This document outlines the use of machine-scorable open-ended questions in the 
evaluation of Physics 30. It is primarily designed for use by classroom 
teachers of Physics 30, though it can be modified for use by teachers of 
Physics 10 and Physics 20. The sample items provided were originally asked in 
multiple-choice form on Grade 12 Diploma Examinations. 

The use of machine-scorable open-ended questions is being considered for the 
1991 series of Diploma Examinations in Physics 30, and such questions are 
being introduced on the 1990 field tests. Students writing these field tests 
should be made familiar with the use of this item format. 

The document can also be used for professional inservice at the school or 
jurisdiction level. In this case, supplementary materials suitable to local 
needs could be added to the basic foundation provided here. 

To obtain further copies, or to make comments about this document, you are 
invited to contact: 


Jack Edwards 

Examination Manager, Physics 30 

Student Evaluation and Records Branch 

Alberta Education 

Box 43, Devonian Building 

11160 Jasper Avenue 

Edmonton, Alberta 

T5K 0L2 

427-2948 Fax: 422-4200 


SEPTEMBER 1989 


IV 


INTRODUCTION TO MACHINE-SCORABLE OPEN-ENDED ITEMS 


It is now possible to have students derive the answer to an item and record 
the answer in a machine-readable form. Final answers can be expressed as a 
single number or as a sequence of numbers. This item format can be used as an 
alternative to multiple-choice, to sequencing, or to matching formats. 

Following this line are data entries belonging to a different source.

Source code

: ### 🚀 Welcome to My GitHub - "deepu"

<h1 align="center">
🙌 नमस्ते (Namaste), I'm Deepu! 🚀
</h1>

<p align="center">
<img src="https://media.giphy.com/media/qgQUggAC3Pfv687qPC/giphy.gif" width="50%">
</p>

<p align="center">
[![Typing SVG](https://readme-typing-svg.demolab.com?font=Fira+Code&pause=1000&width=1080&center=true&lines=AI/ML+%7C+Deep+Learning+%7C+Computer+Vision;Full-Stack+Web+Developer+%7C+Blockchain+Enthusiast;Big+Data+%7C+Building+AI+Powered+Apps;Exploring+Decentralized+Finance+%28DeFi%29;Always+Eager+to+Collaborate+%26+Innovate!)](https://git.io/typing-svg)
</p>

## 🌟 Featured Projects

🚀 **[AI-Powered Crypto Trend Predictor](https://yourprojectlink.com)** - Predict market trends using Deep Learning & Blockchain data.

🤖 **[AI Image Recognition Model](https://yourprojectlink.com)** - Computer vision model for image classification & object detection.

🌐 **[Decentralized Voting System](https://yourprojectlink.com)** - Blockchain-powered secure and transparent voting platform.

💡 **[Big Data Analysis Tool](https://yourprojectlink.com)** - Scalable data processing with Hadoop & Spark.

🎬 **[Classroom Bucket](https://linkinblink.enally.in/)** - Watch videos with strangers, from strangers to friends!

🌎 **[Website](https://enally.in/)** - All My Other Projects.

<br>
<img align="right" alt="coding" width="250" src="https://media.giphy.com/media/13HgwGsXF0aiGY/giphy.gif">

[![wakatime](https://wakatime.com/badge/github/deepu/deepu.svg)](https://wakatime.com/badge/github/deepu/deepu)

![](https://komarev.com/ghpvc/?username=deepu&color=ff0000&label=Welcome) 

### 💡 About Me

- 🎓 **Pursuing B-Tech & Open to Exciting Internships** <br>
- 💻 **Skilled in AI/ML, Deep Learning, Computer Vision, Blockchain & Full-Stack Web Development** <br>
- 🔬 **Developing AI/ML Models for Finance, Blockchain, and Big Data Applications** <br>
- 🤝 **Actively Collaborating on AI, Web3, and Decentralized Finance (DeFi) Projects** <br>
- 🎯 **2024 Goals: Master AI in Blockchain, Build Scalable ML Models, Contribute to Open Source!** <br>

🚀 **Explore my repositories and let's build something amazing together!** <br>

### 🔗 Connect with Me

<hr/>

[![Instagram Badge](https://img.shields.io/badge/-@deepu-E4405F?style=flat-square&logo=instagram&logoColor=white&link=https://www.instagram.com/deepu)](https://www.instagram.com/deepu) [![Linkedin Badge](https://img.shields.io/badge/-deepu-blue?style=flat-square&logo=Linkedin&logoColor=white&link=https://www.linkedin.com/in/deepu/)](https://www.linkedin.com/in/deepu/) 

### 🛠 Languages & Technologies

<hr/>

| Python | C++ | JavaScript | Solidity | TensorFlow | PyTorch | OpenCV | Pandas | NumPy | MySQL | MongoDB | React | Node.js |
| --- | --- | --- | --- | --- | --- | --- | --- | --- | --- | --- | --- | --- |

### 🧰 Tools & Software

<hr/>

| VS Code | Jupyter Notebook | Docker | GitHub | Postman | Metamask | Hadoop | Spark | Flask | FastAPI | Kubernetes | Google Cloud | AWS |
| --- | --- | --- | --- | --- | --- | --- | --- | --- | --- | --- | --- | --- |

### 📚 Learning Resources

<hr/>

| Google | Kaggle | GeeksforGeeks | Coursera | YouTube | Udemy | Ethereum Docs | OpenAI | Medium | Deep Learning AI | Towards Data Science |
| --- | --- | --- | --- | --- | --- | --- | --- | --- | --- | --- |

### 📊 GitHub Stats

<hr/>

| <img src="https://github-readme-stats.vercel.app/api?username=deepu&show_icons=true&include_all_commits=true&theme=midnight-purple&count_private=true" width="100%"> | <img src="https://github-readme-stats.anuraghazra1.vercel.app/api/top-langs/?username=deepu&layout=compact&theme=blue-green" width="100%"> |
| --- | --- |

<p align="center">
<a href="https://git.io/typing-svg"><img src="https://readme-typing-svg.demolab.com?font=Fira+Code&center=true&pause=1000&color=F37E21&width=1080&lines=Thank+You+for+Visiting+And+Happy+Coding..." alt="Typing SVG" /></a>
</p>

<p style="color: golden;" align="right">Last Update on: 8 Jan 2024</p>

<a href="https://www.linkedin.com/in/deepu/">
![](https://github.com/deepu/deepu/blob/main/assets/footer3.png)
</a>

Alberta Education uses the following guidelines for the construction of 
machine-scorable open-ended items: 

• Solutions to machine-scorable open-ended Items should be short and 
involve no more than one or two steps. 

• All legitimate methods of solving a problem should lead to numerical 
answers that are marked correct. 

• In general, each item should have the same weighting as a 
multiple-choice item. 

Compared with multiple-choice items there are the following benefits: 

• The chances of a student guessing an answer correctly is essentially 
reduced to zero. 

• Answer verification methods are eliminated as students cannot work 
backwards from the alternatives provided. 

• Students cannot determine the correct answer by eliminating the other 
distractors . 

• Students cannot obtain additional clues from the list of possible 
responses presented. 

• Machine-scorable open-ended items individually discriminate very well 
between strong and weak students at all difficulty levels. 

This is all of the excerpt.